Familial Thoracic Aortic Aneurysms and Dissections (DO NOT EDIT)[1]

Class I
"1. Aortic imaging is recommended for first-degree relatives of patients with thoracic aortic aneurysm and/or dissection to identify those with asymptomatic disease.[23][24] (Level of Evidence: B)"
"2. If the mutant gene (FBN1, TGFBR1, TGFBR2, COL3A1, ACTA2, MYH11) associated with aortic aneurysm and/or dissection is identified in a patient, first-degree relatives should undergo counseling and testing. Then, only the relatives with the genetic mutation should undergo aortic imaging. (Level of Evidence: C)"
Class IIa
"1. If one or more first-degree relatives of a patient with known thoracic aortic aneurysm and/or dissection are found to have thoracic aortic dilatation, aneurysm, or dissection, then imaging of second-degree relatives is reasonable.[23] (Level of Evidence: B)"
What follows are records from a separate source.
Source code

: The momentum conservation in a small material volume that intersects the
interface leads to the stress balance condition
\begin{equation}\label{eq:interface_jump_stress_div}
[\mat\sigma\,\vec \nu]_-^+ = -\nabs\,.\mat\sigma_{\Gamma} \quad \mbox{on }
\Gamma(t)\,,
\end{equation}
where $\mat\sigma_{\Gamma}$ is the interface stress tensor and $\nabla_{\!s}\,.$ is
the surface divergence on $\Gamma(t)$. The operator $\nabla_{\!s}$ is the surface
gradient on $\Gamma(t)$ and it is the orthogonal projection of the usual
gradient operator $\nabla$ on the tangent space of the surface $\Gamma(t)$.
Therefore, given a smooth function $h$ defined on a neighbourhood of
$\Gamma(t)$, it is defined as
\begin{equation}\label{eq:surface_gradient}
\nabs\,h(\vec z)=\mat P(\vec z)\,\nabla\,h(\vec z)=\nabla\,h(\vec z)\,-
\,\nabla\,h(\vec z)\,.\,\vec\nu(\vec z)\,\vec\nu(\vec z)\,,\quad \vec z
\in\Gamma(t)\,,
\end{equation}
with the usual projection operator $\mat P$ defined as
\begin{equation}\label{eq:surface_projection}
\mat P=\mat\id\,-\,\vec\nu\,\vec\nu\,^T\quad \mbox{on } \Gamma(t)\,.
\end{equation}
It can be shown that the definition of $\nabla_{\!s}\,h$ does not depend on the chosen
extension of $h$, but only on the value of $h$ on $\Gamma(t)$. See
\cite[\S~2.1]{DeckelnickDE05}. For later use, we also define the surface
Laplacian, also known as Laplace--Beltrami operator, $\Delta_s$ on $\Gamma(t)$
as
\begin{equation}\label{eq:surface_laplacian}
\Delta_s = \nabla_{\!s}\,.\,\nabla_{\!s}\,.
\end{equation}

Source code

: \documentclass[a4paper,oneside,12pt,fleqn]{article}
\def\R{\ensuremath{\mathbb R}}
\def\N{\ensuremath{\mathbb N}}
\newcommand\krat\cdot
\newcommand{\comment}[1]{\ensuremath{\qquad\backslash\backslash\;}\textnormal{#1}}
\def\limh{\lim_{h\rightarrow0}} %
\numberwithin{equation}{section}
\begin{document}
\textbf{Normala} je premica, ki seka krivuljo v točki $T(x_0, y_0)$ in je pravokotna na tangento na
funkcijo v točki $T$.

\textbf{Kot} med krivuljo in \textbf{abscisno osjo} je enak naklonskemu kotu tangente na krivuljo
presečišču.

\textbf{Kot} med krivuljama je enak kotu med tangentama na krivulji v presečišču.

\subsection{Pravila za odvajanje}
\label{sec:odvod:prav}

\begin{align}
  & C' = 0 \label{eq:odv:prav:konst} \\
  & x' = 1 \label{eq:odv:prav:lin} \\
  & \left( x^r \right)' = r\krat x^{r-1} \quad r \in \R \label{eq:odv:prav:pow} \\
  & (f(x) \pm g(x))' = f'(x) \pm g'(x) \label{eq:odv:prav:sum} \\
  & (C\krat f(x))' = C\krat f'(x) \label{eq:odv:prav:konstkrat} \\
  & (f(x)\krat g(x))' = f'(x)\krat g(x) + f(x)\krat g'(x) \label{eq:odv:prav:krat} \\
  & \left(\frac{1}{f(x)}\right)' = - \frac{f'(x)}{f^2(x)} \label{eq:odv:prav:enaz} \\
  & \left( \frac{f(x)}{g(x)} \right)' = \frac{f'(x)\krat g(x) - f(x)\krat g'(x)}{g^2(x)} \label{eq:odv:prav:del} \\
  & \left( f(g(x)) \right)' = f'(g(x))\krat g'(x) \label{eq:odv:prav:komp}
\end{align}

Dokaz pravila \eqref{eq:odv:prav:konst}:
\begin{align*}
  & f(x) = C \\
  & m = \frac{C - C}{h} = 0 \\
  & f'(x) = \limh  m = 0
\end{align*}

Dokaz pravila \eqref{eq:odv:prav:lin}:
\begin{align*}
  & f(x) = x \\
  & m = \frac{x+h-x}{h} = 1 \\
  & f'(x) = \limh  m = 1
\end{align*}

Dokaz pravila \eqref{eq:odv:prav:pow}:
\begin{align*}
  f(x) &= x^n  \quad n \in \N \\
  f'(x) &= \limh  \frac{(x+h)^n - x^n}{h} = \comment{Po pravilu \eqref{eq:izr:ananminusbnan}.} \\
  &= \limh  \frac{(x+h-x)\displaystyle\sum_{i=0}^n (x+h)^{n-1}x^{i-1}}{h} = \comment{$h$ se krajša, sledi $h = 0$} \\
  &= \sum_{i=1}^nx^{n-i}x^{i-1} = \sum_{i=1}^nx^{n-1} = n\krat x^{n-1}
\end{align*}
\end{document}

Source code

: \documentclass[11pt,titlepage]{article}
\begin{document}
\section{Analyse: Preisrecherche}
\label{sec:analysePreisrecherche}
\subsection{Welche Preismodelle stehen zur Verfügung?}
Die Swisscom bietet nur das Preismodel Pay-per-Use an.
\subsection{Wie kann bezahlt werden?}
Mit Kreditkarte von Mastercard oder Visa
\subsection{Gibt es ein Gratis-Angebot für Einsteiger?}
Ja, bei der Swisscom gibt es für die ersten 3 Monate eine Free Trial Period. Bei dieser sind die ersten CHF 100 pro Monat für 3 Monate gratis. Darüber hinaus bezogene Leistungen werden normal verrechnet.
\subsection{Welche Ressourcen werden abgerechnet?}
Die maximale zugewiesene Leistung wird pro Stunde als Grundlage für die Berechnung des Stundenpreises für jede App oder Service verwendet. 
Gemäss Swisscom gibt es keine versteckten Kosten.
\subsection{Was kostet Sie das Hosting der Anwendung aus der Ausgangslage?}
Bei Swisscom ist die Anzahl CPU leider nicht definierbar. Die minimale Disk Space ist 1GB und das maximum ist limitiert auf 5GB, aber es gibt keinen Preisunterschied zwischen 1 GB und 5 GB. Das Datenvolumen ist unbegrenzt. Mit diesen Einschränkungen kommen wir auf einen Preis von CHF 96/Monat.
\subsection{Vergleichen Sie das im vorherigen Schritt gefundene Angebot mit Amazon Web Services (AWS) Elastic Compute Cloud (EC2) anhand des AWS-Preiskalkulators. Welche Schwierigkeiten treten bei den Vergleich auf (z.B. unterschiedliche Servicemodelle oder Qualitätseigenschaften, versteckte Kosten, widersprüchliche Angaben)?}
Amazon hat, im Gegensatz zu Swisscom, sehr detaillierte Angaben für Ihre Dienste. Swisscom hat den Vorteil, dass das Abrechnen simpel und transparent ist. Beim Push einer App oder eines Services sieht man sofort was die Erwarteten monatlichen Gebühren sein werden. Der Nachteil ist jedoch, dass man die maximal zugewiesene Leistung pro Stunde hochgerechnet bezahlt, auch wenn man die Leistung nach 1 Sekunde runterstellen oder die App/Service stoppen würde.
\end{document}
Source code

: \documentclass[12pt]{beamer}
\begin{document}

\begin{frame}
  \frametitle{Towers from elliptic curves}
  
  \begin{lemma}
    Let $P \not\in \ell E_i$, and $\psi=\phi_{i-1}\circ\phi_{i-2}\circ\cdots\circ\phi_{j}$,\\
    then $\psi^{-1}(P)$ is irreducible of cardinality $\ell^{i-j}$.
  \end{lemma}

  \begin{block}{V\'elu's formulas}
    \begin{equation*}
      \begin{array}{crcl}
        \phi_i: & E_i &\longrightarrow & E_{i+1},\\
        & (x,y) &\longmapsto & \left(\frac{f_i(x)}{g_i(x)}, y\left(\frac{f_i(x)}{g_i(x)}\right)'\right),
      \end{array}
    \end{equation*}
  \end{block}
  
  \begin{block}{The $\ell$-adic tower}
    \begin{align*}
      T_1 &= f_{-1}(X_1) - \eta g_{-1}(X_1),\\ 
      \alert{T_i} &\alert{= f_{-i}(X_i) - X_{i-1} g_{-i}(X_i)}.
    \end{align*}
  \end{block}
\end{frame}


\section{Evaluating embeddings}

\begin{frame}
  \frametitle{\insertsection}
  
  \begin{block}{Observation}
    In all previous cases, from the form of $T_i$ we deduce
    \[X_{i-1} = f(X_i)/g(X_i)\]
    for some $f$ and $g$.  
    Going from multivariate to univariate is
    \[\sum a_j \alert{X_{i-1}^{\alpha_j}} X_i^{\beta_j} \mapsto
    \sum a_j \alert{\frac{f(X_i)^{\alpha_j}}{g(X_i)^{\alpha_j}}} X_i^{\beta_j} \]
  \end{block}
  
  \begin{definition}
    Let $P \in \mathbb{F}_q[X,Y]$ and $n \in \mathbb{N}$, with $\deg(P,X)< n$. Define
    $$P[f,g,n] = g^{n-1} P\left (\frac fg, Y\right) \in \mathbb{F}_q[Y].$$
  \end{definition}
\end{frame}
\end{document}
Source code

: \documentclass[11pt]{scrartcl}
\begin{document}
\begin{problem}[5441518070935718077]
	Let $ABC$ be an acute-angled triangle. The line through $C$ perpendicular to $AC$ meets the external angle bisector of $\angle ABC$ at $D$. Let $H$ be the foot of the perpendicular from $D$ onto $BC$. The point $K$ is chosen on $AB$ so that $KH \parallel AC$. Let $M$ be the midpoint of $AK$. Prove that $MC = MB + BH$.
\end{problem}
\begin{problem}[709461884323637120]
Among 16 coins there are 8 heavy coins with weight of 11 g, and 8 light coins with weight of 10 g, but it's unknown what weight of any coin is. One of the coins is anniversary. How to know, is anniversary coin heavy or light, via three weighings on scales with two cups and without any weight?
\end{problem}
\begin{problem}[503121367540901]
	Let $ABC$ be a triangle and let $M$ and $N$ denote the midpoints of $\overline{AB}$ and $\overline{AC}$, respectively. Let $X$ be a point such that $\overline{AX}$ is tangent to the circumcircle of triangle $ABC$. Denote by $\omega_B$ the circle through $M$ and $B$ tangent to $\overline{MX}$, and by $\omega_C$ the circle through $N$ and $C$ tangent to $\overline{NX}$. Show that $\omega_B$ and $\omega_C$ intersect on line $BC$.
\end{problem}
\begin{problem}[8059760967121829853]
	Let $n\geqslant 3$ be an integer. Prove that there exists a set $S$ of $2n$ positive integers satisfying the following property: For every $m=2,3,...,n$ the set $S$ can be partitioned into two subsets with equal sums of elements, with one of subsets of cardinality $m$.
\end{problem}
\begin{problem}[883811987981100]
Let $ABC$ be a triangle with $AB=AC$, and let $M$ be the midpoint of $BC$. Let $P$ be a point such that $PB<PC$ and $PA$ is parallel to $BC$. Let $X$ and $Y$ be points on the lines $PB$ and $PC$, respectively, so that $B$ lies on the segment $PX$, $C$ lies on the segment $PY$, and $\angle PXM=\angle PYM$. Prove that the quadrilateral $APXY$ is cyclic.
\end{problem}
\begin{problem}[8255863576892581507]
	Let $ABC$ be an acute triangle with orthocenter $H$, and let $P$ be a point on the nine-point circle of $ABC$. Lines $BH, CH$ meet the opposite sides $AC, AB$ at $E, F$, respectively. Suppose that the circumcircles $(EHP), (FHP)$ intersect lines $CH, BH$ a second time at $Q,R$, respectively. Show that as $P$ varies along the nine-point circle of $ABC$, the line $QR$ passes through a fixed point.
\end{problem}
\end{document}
Takayasu Arteritis and Giant Cell Arteritis (DO NOT EDIT)[1]

Class I
"1. The initial evaluation of Takayasu arteritis or giant cell arteritis should include thoracic aorta and branch vessel computed tomographic imaging or magnetic resonance imaging to investigate the possibility of aneurysm or occlusive disease in these vessels. (Level of Evidence: C)"

Diagnostic Imaging Studies (DO NOT EDIT)[1]

Class I
"1. Selection of a specific imaging modality to identify or exclude aortic dissection should be based on patient variables and institutional capabilities, including immediate availability. (Level of Evidence: C)"
"2. If a high clinical suspicion exists for acute aortic dissection but initial aortic imaging is negative, a second imaging study should be obtained.[25] (Level of Evidence: C)"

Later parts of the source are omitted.